_Problem description_
Each line of the data has to be written out again exactly as shown.

_Provided entries_
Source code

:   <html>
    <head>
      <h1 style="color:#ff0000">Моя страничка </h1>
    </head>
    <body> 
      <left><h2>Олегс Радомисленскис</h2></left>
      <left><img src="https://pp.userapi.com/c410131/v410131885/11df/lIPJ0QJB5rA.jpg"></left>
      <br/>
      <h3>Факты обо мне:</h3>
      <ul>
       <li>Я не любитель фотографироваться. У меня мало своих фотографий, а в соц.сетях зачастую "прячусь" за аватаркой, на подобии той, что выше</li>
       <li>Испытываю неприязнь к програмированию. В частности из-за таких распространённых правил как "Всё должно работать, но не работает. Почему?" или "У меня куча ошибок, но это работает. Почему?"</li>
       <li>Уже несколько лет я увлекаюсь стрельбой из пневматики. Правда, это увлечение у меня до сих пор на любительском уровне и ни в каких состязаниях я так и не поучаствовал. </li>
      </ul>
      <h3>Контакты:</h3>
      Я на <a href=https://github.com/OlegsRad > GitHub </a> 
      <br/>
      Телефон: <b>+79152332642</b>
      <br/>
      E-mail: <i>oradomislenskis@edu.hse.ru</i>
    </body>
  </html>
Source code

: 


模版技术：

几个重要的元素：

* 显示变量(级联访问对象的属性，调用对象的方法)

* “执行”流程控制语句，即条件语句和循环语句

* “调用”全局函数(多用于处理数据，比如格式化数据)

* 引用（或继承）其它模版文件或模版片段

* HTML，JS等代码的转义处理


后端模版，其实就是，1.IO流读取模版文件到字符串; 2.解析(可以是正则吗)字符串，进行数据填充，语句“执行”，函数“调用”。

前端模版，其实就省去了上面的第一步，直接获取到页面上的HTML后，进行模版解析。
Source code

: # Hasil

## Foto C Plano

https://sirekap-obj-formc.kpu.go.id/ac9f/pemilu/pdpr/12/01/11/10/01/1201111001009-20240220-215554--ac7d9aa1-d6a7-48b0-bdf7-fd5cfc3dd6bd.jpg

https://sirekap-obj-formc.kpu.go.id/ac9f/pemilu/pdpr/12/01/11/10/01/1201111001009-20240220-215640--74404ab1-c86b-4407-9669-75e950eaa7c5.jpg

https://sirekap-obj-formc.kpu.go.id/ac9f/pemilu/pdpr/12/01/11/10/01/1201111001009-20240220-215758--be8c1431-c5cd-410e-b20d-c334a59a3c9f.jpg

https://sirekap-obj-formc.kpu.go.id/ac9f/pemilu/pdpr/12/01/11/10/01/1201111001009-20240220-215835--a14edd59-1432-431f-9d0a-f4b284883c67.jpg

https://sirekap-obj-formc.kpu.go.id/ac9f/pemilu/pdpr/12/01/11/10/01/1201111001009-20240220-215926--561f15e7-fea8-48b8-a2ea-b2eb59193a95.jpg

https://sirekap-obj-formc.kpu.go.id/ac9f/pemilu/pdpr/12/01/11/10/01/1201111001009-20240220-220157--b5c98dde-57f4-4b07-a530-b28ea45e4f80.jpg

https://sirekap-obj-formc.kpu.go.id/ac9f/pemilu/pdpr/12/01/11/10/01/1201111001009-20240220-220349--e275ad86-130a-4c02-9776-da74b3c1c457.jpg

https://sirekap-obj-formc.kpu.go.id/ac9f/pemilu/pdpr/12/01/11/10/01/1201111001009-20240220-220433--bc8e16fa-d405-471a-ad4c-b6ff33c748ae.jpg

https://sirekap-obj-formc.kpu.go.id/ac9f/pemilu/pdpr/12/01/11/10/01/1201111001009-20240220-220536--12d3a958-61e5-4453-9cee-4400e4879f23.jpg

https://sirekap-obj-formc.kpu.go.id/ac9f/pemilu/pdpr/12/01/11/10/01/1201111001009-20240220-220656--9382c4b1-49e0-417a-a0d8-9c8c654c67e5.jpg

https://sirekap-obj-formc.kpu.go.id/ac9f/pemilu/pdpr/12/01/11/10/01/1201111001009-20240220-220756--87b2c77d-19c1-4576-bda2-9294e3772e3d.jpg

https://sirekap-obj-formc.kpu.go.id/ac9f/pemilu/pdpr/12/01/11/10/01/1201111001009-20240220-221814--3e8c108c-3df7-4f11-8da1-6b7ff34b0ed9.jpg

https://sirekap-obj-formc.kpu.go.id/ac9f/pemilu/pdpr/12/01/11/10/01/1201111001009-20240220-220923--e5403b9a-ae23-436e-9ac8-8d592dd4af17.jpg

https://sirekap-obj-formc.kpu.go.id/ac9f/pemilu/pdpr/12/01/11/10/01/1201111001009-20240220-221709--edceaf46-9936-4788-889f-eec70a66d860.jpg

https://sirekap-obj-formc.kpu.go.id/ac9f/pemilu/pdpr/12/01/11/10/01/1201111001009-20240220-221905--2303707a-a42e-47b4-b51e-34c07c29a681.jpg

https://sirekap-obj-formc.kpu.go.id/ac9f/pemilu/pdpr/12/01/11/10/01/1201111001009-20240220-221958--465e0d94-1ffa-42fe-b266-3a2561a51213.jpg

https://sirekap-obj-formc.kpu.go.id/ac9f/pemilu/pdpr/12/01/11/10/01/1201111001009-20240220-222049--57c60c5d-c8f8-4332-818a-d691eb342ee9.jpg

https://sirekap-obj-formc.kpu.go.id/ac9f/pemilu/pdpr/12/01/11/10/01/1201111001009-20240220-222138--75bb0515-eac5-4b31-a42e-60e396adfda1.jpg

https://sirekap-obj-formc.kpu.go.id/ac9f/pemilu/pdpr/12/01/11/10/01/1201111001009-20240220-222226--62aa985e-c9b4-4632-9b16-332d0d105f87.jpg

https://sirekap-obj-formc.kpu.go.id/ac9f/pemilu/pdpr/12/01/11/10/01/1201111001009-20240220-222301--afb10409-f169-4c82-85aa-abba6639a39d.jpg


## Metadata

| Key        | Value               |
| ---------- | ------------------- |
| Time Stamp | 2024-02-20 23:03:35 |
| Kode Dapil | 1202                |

_Solved problem_
Source code

:   <html>
    <head>
      <h1 style="color:#ff0000">Моя страничка </h1>
    </head>
    <body> 
      <left><h2>Олегс Радомисленскис</h2></left>
      <left><img src="https://pp.userapi.com/c410131/v410131885/11df/lIPJ0QJB5rA.jpg"></left>
      <br/>
      <h3>Факты обо мне:</h3>
      <ul>
       <li>Я не любитель фотографироваться. У меня мало своих фотографий, а в соц.сетях зачастую "прячусь" за аватаркой, на подобии той, что выше</li>
       <li>Испытываю неприязнь к програмированию. В частности из-за таких распространённых правил как "Всё должно работать, но не работает. Почему?" или "У меня куча ошибок, но это работает. Почему?"</li>
       <li>Уже несколько лет я увлекаюсь стрельбой из пневматики. Правда, это увлечение у меня до сих пор на любительском уровне и ни в каких состязаниях я так и не поучаствовал. </li>
      </ul>
      <h3>Контакты:</h3>
      Я на <a href=https://github.com/OlegsRad > GitHub </a> 
      <br/>
      Телефон: <b>+79152332642</b>
      <br/>
      E-mail: <i>oradomislenskis@edu.hse.ru</i>
    </body>
  </html>
Source code

: 


模版技术：

几个重要的元素：

* 显示变量(级联访问对象的属性，调用对象的方法)

* “执行”流程控制语句，即条件语句和循环语句

* “调用”全局函数(多用于处理数据，比如格式化数据)

* 引用（或继承）其它模版文件或模版片段

* HTML，JS等代码的转义处理


后端模版，其实就是，1.IO流读取模版文件到字符串; 2.解析(可以是正则吗)字符串，进行数据填充，语句“执行”，函数“调用”。

前端模版，其实就省去了上面的第一步，直接获取到页面上的HTML后，进行模版解析。
Source code

: # Hasil

## Foto C Plano

https://sirekap-obj-formc.kpu.go.id/ac9f/pemilu/pdpr/12/01/11/10/01/1201111001009-20240220-215554--ac7d9aa1-d6a7-48b0-bdf7-fd5cfc3dd6bd.jpg

https://sirekap-obj-formc.kpu.go.id/ac9f/pemilu/pdpr/12/01/11/10/01/1201111001009-20240220-215640--74404ab1-c86b-4407-9669-75e950eaa7c5.jpg

https://sirekap-obj-formc.kpu.go.id/ac9f/pemilu/pdpr/12/01/11/10/01/1201111001009-20240220-215758--be8c1431-c5cd-410e-b20d-c334a59a3c9f.jpg

https://sirekap-obj-formc.kpu.go.id/ac9f/pemilu/pdpr/12/01/11/10/01/1201111001009-20240220-215835--a14edd59-1432-431f-9d0a-f4b284883c67.jpg

https://sirekap-obj-formc.kpu.go.id/ac9f/pemilu/pdpr/12/01/11/10/01/1201111001009-20240220-215926--561f15e7-fea8-48b8-a2ea-b2eb59193a95.jpg

https://sirekap-obj-formc.kpu.go.id/ac9f/pemilu/pdpr/12/01/11/10/01/1201111001009-20240220-220157--b5c98dde-57f4-4b07-a530-b28ea45e4f80.jpg

https://sirekap-obj-formc.kpu.go.id/ac9f/pemilu/pdpr/12/01/11/10/01/1201111001009-20240220-220349--e275ad86-130a-4c02-9776-da74b3c1c457.jpg

https://sirekap-obj-formc.kpu.go.id/ac9f/pemilu/pdpr/12/01/11/10/01/1201111001009-20240220-220433--bc8e16fa-d405-471a-ad4c-b6ff33c748ae.jpg

https://sirekap-obj-formc.kpu.go.id/ac9f/pemilu/pdpr/12/01/11/10/01/1201111001009-20240220-220536--12d3a958-61e5-4453-9cee-4400e4879f23.jpg

https://sirekap-obj-formc.kpu.go.id/ac9f/pemilu/pdpr/12/01/11/10/01/1201111001009-20240220-220656--9382c4b1-49e0-417a-a0d8-9c8c654c67e5.jpg

https://sirekap-obj-formc.kpu.go.id/ac9f/pemilu/pdpr/12/01/11/10/01/1201111001009-20240220-220756--87b2c77d-19c1-4576-bda2-9294e3772e3d.jpg

https://sirekap-obj-formc.kpu.go.id/ac9f/pemilu/pdpr/12/01/11/10/01/1201111001009-20240220-221814--3e8c108c-3df7-4f11-8da1-6b7ff34b0ed9.jpg

https://sirekap-obj-formc.kpu.go.id/ac9f/pemilu/pdpr/12/01/11/10/01/1201111001009-20240220-220923--e5403b9a-ae23-436e-9ac8-8d592dd4af17.jpg

https://sirekap-obj-formc.kpu.go.id/ac9f/pemilu/pdpr/12/01/11/10/01/1201111001009-20240220-221709--edceaf46-9936-4788-889f-eec70a66d860.jpg

https://sirekap-obj-formc.kpu.go.id/ac9f/pemilu/pdpr/12/01/11/10/01/1201111001009-20240220-221905--2303707a-a42e-47b4-b51e-34c07c29a681.jpg

https://sirekap-obj-formc.kpu.go.id/ac9f/pemilu/pdpr/12/01/11/10/01/1201111001009-20240220-221958--465e0d94-1ffa-42fe-b266-3a2561a51213.jpg

https://sirekap-obj-formc.kpu.go.id/ac9f/pemilu/pdpr/12/01/11/10/01/1201111001009-20240220-222049--57c60c5d-c8f8-4332-818a-d691eb342ee9.jpg

https://sirekap-obj-formc.kpu.go.id/ac9f/pemilu/pdpr/12/01/11/10/01/1201111001009-20240220-222138--75bb0515-eac5-4b31-a42e-60e396adfda1.jpg

https://sirekap-obj-formc.kpu.go.id/ac9f/pemilu/pdpr/12/01/11/10/01/1201111001009-20240220-222226--62aa985e-c9b4-4632-9b16-332d0d105f87.jpg

https://sirekap-obj-formc.kpu.go.id/ac9f/pemilu/pdpr/12/01/11/10/01/1201111001009-20240220-222301--afb10409-f169-4c82-85aa-abba6639a39d.jpg


## Metadata

| Key        | Value               |
| ---------- | ------------------- |
| Time Stamp | 2024-02-20 23:03:35 |
| Kode Dapil | 1202                |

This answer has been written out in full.